▶ Task instructions: Your answer must consist of every line from the data below that includes the word "datetime".

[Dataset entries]
=====

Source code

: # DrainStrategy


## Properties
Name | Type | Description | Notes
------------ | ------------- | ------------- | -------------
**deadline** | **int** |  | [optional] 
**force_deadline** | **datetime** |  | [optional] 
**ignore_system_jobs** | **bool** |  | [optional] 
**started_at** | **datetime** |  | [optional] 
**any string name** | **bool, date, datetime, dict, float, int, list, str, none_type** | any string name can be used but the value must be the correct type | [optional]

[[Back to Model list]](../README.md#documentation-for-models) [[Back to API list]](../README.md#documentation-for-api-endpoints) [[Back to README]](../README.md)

=====

▶ Reply to the task:
**force_deadline** | **datetime** |  | [optional] 
**started_at** | **datetime** |  | [optional] 
**any string name** | **bool, date, datetime, dict, float, int, list, str, none_type** | any string name can be used but the value must be the correct type | [optional]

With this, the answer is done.